### TASK BRIEF
Restate exactly the lines of the entries below, beginning with the first and ending with the line that holds "## Solution". Pictures are not copied.

### PROVIDED RECORDS
=== Section Start ===
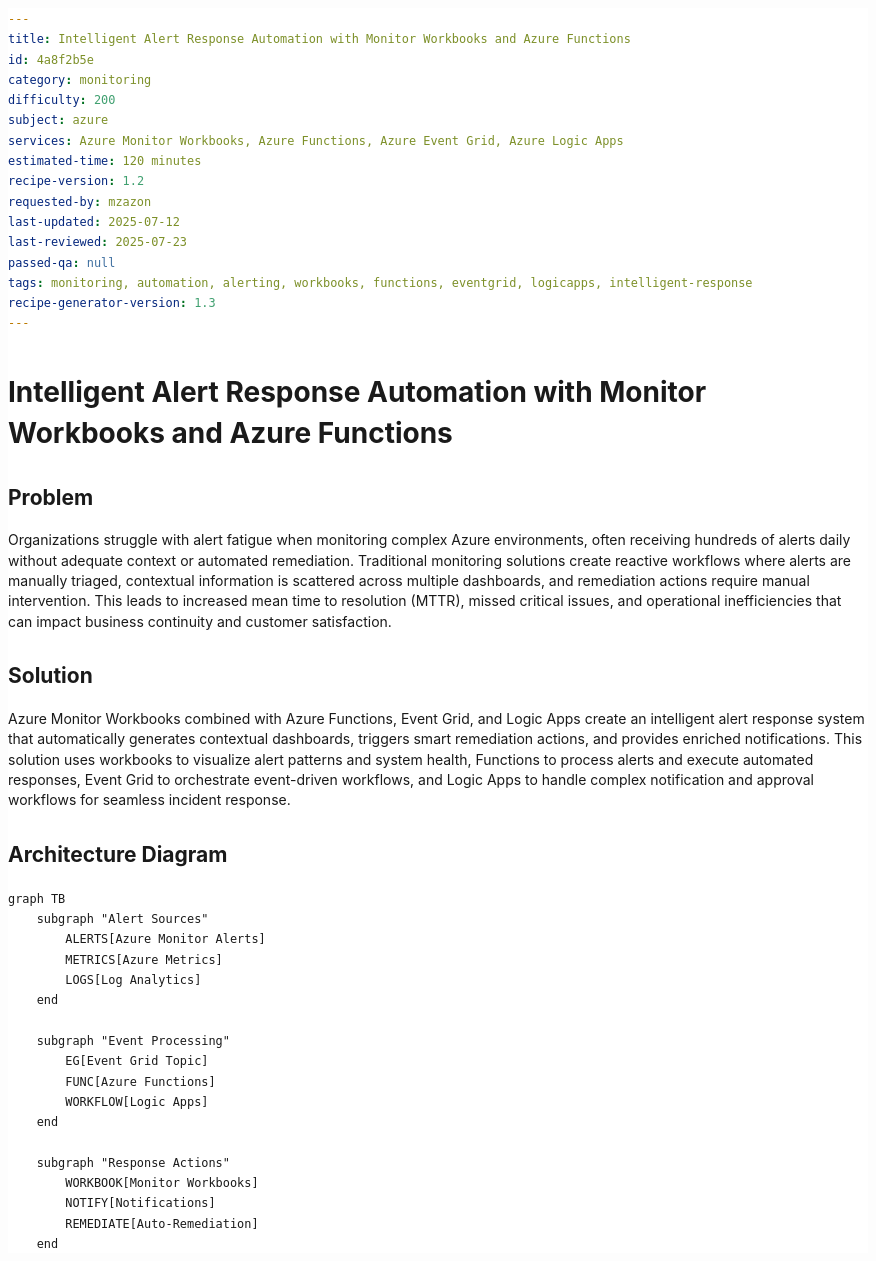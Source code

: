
 ```yaml
---
title: Intelligent Alert Response Automation with Monitor Workbooks and Azure Functions
id: 4a8f2b5e
category: monitoring
difficulty: 200
subject: azure
services: Azure Monitor Workbooks, Azure Functions, Azure Event Grid, Azure Logic Apps
estimated-time: 120 minutes
recipe-version: 1.2
requested-by: mzazon
last-updated: 2025-07-12
last-reviewed: 2025-07-23
passed-qa: null
tags: monitoring, automation, alerting, workbooks, functions, eventgrid, logicapps, intelligent-response
recipe-generator-version: 1.3
---
```


# Intelligent Alert Response Automation with Monitor Workbooks and Azure Functions

## Problem

Organizations struggle with alert fatigue when monitoring complex Azure environments, often receiving hundreds of alerts daily without adequate context or automated remediation. Traditional monitoring solutions create reactive workflows where alerts are manually triaged, contextual information is scattered across multiple dashboards, and remediation actions require manual intervention. This leads to increased mean time to resolution (MTTR), missed critical issues, and operational inefficiencies that can impact business continuity and customer satisfaction.

## Solution

Azure Monitor Workbooks combined with Azure Functions, Event Grid, and Logic Apps create an intelligent alert response system that automatically generates contextual dashboards, triggers smart remediation actions, and provides enriched notifications. This solution uses workbooks to visualize alert patterns and system health, Functions to process alerts and execute automated responses, Event Grid to orchestrate event-driven workflows, and Logic Apps to handle complex notification and approval workflows for seamless incident response.

## Architecture Diagram

```mermaid
graph TB
    subgraph "Alert Sources"
        ALERTS[Azure Monitor Alerts]
        METRICS[Azure Metrics]
        LOGS[Log Analytics]
    end
    
    subgraph "Event Processing"
        EG[Event Grid Topic]
        FUNC[Azure Functions]
        WORKFLOW[Logic Apps]
    end
    
    subgraph "Response Actions"
        WORKBOOK[Monitor Workbooks]
        NOTIFY[Notifications]
        REMEDIATE[Auto-Remediation]
    end
```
=== Section End ===
### FINISHED TASK
Source code

:
 ```yaml
---
title: Intelligent Alert Response Automation with Monitor Workbooks and Azure Functions
id: 4a8f2b5e
category: monitoring
difficulty: 200
subject: azure
services: Azure Monitor Workbooks, Azure Functions, Azure Event Grid, Azure Logic Apps
estimated-time: 120 minutes
recipe-version: 1.2
requested-by: mzazon
last-updated: 2025-07-12
last-reviewed: 2025-07-23
passed-qa: null
tags: monitoring, automation, alerting, workbooks, functions, eventgrid, logicapps, intelligent-response
recipe-generator-version: 1.3
---
```


# Intelligent Alert Response Automation with Monitor Workbooks and Azure Functions

## Problem

Organizations struggle with alert fatigue when monitoring complex Azure environments, often receiving hundreds of alerts daily without adequate context or automated remediation. Traditional monitoring solutions create reactive workflows where alerts are manually triaged, contextual information is scattered across multiple dashboards, and remediation actions require manual intervention. This leads to increased mean time to resolution (MTTR), missed critical issues, and operational inefficiencies that can impact business continuity and customer satisfaction.

## Solution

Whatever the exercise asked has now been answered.